Task goal: Search the records for the word "Observable" and copy each line in which it appears.

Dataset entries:

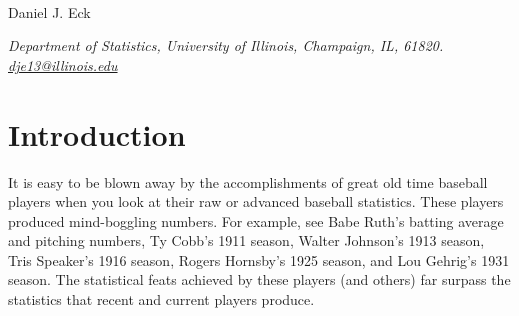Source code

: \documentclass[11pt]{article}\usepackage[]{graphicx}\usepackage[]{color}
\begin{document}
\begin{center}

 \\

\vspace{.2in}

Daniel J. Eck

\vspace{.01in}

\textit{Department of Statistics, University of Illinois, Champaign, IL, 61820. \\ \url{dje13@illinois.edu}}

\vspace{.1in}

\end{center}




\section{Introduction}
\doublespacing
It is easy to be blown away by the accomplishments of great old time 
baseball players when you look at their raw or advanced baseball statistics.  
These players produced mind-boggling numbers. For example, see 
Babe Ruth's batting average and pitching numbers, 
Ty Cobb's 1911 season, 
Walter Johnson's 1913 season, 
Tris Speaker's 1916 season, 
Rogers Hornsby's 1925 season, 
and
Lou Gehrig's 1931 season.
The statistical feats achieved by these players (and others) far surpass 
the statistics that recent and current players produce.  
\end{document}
==
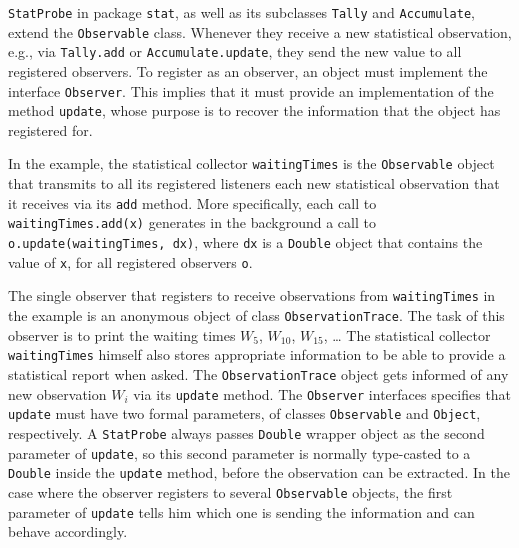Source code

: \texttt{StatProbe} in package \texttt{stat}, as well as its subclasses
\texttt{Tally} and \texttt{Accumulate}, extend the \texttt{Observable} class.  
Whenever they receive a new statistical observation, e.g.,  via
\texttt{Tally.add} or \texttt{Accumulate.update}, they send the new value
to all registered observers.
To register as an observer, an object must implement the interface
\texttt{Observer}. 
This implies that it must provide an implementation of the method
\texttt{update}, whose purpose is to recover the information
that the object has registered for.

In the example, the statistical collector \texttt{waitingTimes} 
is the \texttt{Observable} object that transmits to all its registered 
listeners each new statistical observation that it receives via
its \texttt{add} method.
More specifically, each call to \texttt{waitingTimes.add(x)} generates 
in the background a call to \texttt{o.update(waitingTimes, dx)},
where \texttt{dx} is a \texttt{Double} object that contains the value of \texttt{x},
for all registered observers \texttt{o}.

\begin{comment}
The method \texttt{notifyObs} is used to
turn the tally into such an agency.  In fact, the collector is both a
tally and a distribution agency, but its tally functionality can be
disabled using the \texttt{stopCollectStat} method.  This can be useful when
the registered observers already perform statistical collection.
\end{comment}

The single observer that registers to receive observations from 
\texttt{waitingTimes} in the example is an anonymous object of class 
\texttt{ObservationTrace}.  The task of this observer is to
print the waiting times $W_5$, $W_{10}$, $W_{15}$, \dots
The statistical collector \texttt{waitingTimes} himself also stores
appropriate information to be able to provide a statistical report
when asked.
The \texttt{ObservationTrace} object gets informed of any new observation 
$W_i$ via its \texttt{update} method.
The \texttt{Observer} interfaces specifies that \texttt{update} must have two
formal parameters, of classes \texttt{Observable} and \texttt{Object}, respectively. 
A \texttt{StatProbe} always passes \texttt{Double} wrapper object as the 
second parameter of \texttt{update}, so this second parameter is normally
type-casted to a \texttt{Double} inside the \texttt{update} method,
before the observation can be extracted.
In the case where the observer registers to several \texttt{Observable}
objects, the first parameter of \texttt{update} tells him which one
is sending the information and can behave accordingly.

Exercise result:
\texttt{Tally} and \texttt{Accumulate}, extend the \texttt{Observable} class.  
is the \texttt{Observable} object that transmits to all its registered 
formal parameters, of classes \texttt{Observable} and \texttt{Object}, respectively. 
In the case where the observer registers to several \texttt{Observable}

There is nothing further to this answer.